## Directions
Copy each line of the entries that includes the word "Online".

## Dataset extract

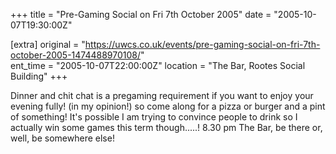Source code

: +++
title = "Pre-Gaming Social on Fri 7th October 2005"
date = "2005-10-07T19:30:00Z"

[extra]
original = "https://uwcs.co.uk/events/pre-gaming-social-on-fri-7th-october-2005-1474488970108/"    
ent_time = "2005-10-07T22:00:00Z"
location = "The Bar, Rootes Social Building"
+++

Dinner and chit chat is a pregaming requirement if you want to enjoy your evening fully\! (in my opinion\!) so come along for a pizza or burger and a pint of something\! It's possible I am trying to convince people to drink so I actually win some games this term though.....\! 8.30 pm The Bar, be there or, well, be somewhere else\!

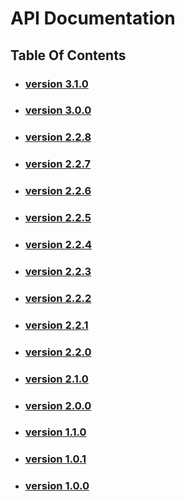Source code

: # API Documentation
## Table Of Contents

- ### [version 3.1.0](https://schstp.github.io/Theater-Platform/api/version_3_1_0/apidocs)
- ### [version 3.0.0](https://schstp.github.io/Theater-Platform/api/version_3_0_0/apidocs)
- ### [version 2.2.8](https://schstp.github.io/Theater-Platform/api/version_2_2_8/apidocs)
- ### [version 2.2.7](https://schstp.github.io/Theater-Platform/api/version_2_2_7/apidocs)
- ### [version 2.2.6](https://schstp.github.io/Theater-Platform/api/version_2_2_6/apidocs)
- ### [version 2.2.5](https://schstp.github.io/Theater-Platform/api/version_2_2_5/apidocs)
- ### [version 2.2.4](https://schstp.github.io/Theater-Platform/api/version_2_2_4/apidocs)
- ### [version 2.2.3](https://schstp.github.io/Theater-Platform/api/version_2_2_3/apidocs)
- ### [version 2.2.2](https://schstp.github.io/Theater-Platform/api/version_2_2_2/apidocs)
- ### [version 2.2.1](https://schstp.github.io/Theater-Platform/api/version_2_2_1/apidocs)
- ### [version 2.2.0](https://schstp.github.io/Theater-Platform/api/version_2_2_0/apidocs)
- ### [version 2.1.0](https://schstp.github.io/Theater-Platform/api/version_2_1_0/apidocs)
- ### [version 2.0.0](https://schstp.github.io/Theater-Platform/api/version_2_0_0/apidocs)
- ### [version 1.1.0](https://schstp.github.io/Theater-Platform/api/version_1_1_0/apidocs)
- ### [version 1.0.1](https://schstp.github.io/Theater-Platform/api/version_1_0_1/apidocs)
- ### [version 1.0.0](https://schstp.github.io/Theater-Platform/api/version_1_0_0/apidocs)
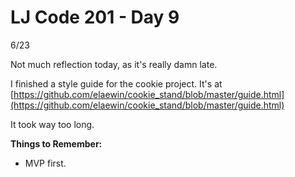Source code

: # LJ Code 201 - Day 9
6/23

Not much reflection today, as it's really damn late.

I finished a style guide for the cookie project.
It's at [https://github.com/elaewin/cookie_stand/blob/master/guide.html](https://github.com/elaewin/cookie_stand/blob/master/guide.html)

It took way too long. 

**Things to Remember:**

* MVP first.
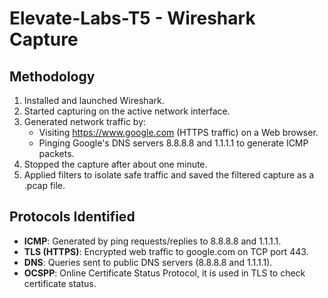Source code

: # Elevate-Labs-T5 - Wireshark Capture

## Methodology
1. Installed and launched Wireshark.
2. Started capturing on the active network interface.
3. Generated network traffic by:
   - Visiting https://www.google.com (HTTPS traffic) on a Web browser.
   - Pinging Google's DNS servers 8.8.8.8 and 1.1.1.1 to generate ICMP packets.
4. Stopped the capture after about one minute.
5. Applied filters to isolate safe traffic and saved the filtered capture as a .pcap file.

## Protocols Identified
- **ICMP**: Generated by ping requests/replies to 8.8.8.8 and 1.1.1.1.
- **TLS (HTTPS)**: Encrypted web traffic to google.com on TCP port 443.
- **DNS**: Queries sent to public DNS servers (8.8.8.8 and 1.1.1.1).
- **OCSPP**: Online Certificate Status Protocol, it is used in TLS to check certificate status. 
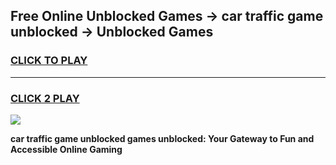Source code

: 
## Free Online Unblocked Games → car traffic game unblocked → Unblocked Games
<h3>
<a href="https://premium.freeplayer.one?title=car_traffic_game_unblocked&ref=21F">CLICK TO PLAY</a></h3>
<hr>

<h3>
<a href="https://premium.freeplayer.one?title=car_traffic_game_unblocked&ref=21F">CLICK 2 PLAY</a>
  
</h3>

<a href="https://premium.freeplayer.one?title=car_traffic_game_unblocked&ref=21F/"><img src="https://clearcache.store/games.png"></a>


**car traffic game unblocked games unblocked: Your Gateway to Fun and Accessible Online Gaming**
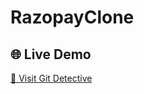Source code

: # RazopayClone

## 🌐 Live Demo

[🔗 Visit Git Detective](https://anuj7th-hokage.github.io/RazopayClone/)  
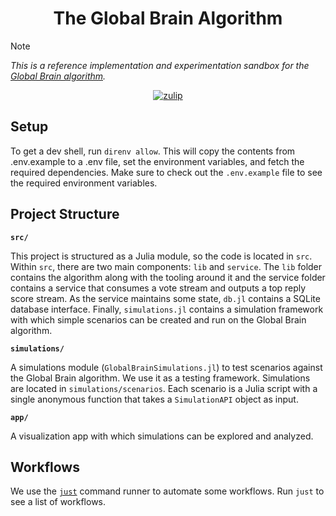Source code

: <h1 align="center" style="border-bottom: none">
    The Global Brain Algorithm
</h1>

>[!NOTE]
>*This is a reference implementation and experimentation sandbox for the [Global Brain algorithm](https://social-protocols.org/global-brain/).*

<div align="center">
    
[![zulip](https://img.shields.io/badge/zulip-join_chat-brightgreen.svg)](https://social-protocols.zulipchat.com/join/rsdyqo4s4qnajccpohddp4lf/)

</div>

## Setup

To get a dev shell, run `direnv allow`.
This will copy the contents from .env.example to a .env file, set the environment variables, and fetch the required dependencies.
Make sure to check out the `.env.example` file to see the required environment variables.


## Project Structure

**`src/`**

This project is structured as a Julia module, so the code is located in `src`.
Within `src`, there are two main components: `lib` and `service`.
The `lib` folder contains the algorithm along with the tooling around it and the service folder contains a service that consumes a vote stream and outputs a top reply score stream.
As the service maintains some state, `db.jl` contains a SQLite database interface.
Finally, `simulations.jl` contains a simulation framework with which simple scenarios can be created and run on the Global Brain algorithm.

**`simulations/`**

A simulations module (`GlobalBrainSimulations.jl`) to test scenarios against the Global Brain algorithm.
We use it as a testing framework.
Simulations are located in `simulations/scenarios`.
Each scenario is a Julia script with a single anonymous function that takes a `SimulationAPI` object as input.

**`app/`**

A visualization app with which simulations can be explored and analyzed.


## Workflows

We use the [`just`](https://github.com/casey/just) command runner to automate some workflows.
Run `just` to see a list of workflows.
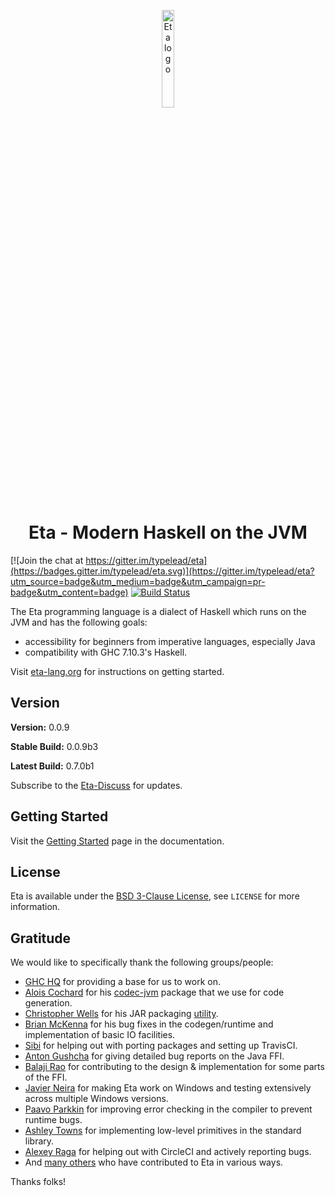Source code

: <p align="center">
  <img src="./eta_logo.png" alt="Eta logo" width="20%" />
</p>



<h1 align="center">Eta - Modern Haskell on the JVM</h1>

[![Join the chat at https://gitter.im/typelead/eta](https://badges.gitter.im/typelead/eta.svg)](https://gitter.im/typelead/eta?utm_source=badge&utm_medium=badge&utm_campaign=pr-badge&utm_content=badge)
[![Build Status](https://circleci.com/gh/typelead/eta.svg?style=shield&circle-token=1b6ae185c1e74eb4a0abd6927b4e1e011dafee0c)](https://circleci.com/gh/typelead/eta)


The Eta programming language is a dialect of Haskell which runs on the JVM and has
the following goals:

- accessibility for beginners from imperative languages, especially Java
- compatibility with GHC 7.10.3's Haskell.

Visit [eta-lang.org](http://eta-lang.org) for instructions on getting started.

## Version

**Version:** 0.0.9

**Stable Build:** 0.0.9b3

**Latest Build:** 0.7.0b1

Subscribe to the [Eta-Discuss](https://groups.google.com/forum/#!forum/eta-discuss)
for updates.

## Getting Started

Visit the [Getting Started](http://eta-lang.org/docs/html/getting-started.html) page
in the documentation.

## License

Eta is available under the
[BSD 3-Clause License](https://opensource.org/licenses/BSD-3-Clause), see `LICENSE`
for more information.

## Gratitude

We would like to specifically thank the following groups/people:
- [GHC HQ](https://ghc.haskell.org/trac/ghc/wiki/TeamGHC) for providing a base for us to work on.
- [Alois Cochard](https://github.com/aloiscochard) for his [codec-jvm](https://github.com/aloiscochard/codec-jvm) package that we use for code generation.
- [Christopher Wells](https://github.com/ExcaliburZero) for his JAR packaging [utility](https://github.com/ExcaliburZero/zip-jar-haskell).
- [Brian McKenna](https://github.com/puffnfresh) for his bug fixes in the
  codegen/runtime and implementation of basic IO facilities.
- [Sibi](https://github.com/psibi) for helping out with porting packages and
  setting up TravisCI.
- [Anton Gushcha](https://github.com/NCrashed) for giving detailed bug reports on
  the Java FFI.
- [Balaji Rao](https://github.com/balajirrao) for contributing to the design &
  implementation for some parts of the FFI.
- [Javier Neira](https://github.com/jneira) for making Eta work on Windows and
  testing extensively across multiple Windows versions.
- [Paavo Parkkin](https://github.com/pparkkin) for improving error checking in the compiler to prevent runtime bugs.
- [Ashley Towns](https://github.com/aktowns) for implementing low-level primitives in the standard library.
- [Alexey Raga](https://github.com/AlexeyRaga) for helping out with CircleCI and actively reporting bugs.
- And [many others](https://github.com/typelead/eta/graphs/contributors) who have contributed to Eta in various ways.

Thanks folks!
==
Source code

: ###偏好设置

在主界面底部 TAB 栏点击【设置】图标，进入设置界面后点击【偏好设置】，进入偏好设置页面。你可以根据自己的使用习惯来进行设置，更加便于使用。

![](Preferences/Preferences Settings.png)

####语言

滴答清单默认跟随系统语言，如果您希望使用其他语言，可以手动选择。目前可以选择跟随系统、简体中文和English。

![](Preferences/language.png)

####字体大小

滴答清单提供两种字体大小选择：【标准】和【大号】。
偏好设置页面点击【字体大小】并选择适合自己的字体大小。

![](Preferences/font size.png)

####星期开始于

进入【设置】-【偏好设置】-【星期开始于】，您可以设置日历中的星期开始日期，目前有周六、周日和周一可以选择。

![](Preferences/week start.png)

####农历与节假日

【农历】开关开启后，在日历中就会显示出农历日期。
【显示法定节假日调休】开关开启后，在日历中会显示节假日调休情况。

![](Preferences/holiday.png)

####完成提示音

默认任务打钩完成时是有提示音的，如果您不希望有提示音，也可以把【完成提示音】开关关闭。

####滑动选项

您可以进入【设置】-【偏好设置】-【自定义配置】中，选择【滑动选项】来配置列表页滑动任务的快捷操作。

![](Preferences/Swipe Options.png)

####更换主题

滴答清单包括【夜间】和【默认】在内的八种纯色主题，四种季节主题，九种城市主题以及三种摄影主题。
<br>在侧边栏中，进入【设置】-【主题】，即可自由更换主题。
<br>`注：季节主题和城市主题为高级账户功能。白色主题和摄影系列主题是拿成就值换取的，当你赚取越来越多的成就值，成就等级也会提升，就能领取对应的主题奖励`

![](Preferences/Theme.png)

## Exercise output
- **OCSPP**: Online Certificate Status Protocol, it is used in TLS to check certificate status. 
## Free Online Unblocked Games → car traffic game unblocked → Unblocked Games
**car traffic game unblocked games unblocked: Your Gateway to Fun and Accessible Online Gaming**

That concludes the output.